Esto me pareció simpático. En la última etapa, en la salida, me llamó la atención un pico que sobresalía del bolsillo trasero del ciclista con el dorsal 50. A veces pasaba un momento a rueda de él, y entonces pensaba: ¿qué será eso que arrastra con tanta fidelidad durante todo este penoso ascenso? Solo se descubrió después de una hora, cuando íbamos con un pequeño grupo de supervivientes a lo largo del Mosela, y el dorsal 50 empezó a presionar rítmicamente su bolsillo trasero, justo debajo de ese pico. Se oyó un sonido divertido. ¡Era una bocina! La había acarreado consigo, a pesar de todas las penurias, y ahora la hacía sonar para entretenernos.

Me invadió un sentimiento de compasión, pero por otro lado me dio todavía más pena que no llegásemos en ese momento a un paso a nivel cerrado: así podría haber sacado del bolsillo del dorsal 50 esa bocina y haberle gastado una buena ante sus propias narices.

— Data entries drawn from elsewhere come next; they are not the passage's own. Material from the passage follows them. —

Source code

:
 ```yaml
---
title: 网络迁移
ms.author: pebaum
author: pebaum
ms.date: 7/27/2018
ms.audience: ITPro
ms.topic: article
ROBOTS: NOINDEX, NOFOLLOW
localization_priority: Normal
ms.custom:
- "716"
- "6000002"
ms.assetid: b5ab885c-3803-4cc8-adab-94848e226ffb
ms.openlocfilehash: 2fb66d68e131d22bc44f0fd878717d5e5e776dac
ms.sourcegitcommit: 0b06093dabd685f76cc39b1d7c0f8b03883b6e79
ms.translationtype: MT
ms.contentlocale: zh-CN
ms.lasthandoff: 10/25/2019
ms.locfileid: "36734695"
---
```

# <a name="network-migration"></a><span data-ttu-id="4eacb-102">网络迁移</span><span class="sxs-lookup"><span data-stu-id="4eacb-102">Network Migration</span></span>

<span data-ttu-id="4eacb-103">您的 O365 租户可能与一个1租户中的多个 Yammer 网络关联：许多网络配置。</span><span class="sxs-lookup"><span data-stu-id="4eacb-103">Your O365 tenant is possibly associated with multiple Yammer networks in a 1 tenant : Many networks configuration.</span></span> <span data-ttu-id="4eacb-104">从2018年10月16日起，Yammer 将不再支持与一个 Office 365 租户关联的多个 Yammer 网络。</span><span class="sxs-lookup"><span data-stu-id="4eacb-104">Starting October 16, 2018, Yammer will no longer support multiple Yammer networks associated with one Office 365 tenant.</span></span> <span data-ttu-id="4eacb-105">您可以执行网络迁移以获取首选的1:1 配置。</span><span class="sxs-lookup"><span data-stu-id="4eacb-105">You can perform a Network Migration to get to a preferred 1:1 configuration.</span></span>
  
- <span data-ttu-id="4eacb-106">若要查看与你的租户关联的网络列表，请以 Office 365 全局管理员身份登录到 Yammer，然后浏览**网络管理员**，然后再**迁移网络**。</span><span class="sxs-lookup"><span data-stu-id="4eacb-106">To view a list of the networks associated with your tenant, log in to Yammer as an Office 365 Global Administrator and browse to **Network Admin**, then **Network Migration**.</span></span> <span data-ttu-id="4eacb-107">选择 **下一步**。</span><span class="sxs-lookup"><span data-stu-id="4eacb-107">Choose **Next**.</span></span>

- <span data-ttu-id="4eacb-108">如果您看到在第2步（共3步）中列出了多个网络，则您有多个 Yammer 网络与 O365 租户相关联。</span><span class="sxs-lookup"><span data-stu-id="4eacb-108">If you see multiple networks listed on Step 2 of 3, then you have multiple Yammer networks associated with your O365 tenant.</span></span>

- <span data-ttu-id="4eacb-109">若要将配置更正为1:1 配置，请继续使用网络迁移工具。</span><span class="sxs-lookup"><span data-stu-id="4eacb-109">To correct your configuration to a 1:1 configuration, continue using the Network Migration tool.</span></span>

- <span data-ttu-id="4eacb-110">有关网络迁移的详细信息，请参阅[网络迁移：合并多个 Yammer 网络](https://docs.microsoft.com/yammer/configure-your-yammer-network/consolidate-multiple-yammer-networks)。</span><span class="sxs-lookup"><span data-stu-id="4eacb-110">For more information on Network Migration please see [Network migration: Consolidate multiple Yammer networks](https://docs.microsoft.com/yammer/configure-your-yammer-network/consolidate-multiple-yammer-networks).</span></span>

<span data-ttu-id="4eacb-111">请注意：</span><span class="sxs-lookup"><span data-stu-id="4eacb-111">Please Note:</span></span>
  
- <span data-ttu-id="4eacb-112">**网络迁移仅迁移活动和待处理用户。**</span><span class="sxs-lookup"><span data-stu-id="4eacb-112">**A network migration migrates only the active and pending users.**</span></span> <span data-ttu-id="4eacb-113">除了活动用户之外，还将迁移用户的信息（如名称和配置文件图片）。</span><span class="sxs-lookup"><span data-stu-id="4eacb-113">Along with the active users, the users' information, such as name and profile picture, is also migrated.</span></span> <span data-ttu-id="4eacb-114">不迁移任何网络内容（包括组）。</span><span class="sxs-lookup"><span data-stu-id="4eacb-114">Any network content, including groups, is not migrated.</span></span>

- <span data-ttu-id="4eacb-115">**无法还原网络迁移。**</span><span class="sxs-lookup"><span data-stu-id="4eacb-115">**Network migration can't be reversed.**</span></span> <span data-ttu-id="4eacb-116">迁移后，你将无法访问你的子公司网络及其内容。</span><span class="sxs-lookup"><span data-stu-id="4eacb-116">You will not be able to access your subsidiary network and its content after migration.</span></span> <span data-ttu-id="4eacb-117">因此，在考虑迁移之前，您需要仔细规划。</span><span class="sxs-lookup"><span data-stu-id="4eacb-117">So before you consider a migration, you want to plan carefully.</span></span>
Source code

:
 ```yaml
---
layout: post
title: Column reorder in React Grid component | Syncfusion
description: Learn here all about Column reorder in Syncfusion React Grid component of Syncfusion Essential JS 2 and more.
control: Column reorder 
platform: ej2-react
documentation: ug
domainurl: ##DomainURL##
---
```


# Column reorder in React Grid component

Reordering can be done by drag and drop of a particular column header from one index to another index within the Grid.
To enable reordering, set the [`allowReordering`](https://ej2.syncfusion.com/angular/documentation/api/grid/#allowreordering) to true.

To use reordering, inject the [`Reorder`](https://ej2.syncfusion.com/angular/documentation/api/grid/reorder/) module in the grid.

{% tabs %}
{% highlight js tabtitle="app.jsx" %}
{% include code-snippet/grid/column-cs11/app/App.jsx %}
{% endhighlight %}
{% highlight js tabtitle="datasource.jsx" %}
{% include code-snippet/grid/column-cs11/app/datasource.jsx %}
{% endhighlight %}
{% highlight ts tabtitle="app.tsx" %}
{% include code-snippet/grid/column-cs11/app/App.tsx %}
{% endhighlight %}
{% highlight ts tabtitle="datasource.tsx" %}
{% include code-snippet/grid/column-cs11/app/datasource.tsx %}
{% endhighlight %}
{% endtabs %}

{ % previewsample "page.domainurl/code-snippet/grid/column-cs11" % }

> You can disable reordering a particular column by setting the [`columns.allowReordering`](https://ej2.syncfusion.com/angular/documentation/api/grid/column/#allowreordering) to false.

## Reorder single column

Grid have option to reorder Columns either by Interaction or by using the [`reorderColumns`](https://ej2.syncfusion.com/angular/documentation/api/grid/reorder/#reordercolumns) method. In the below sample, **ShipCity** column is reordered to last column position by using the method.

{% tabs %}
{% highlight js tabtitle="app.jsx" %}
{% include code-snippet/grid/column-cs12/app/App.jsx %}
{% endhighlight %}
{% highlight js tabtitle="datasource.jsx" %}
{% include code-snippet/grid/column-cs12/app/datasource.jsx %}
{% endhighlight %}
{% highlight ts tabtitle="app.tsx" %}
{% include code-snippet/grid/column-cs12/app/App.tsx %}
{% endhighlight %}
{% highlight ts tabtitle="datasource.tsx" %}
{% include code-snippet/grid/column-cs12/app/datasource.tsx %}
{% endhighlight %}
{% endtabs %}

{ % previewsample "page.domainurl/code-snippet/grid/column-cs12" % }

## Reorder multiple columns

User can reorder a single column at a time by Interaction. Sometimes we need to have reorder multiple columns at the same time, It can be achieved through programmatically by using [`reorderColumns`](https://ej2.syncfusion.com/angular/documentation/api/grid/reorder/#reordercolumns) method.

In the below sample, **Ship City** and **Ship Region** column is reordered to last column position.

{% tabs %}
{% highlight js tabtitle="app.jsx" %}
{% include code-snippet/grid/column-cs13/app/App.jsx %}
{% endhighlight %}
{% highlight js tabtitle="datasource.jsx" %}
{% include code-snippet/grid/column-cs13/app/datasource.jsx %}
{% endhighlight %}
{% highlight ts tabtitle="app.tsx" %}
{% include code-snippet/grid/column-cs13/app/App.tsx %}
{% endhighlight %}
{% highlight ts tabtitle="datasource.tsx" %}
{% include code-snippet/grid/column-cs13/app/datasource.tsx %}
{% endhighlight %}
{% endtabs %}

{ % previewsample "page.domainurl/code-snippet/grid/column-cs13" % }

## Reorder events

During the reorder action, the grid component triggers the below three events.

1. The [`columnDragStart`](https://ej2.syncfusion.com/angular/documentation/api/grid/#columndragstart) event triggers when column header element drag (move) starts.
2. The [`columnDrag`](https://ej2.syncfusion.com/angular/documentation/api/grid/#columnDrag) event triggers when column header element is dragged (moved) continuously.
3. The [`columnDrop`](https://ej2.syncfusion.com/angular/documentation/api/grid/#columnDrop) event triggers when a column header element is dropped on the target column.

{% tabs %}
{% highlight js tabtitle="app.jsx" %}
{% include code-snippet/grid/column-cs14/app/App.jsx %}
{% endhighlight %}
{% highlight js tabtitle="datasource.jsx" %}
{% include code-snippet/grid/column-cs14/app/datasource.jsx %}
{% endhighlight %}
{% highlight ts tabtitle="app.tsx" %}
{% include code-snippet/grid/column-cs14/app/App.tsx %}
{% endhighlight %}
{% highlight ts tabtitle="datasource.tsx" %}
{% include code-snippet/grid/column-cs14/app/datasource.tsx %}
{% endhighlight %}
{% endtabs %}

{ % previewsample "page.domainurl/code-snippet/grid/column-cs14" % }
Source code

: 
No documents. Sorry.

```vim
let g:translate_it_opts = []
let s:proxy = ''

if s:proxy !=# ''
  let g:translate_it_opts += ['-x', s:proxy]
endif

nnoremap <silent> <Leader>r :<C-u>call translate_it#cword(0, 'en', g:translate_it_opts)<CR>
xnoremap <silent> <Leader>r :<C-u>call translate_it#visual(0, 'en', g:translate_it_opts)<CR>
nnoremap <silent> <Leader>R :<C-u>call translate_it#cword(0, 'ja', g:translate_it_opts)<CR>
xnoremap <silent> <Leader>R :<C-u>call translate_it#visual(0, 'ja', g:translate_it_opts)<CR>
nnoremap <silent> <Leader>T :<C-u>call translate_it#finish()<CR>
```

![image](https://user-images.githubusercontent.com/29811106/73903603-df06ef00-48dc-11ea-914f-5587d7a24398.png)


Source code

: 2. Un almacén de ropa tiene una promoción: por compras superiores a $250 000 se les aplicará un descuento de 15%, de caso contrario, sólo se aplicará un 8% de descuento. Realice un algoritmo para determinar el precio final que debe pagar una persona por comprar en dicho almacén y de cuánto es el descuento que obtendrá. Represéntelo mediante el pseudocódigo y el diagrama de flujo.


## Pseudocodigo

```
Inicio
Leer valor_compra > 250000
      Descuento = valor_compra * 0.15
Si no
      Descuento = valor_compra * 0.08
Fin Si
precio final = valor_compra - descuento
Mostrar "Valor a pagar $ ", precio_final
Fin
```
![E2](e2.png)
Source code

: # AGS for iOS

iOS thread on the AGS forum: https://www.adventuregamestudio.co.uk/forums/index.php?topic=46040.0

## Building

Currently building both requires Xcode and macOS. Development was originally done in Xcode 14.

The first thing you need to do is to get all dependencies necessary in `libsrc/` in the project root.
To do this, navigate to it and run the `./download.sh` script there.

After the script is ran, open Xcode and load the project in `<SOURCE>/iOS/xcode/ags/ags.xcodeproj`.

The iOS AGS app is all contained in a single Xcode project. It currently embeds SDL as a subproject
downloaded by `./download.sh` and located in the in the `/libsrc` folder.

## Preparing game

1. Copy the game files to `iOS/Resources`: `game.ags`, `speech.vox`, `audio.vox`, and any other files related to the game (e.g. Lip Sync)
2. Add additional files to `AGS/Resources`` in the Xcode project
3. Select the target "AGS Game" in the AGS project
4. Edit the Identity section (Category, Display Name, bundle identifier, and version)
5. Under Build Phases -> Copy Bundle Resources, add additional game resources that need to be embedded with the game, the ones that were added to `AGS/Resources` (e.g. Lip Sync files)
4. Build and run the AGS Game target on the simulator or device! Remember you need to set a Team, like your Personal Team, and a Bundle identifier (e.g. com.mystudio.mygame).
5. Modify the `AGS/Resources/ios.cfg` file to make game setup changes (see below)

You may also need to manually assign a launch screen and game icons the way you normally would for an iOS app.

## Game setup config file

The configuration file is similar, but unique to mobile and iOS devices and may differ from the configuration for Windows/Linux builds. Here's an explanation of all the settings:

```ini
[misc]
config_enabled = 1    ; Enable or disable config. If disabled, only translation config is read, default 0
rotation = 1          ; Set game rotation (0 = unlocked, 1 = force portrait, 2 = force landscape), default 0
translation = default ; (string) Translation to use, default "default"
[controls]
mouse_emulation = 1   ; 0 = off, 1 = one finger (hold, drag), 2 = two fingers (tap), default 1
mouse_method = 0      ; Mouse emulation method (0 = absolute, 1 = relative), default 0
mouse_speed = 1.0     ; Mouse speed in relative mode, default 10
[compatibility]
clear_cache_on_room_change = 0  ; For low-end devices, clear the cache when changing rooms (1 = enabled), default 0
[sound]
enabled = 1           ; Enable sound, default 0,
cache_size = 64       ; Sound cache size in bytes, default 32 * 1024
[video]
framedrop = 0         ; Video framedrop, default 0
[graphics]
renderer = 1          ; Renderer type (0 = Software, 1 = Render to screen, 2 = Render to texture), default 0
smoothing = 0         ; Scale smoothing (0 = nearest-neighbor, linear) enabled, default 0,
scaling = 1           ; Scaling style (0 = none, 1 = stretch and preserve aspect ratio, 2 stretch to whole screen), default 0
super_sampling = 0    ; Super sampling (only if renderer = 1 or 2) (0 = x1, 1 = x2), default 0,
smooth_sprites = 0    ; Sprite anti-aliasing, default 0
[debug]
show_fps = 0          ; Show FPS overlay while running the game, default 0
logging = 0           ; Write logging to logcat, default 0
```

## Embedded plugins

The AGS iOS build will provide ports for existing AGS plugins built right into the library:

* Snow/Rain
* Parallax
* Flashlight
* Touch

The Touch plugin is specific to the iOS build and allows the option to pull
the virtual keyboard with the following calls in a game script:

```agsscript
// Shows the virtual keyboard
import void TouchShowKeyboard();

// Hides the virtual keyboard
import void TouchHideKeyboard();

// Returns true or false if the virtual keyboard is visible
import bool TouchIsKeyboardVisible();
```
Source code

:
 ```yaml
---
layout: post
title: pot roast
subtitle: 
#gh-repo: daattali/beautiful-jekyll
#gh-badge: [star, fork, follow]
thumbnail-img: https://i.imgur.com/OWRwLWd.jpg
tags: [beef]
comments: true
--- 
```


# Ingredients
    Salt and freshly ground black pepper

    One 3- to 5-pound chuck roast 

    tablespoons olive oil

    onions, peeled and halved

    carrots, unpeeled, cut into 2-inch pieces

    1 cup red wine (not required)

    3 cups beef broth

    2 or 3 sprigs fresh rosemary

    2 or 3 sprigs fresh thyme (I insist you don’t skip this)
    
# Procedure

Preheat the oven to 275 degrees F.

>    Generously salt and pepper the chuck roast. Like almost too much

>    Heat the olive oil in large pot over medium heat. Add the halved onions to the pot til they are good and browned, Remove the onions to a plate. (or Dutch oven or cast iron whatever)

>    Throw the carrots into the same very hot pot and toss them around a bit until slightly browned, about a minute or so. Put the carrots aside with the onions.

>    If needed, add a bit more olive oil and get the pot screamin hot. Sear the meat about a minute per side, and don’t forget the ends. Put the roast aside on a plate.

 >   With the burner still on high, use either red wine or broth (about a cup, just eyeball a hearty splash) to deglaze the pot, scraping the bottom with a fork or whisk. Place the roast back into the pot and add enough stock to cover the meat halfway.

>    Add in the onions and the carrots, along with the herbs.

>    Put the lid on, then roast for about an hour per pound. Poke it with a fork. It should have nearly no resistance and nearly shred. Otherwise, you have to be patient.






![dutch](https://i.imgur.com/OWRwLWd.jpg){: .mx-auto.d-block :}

Más tarde, ese mismo día, perdí mi última oportunidad de victoria por un ciclista que saltó del grupo de cabeza de manera decisiva. Pero al llegar a la localidad de llegada casi no pude creer lo que veían mis ojos: venía en dirección contraria a la mía y torció a la izquierda allí donde yo tenía que girar a la derecha. Se había saltado la salida de la carretera, se había dado cuenta de su error entre el tráfico impasible y había dado la vuelta. Así consiguió mantener todavía en la línea de meta diez de los doscientos metros que me había sacado de ventaja.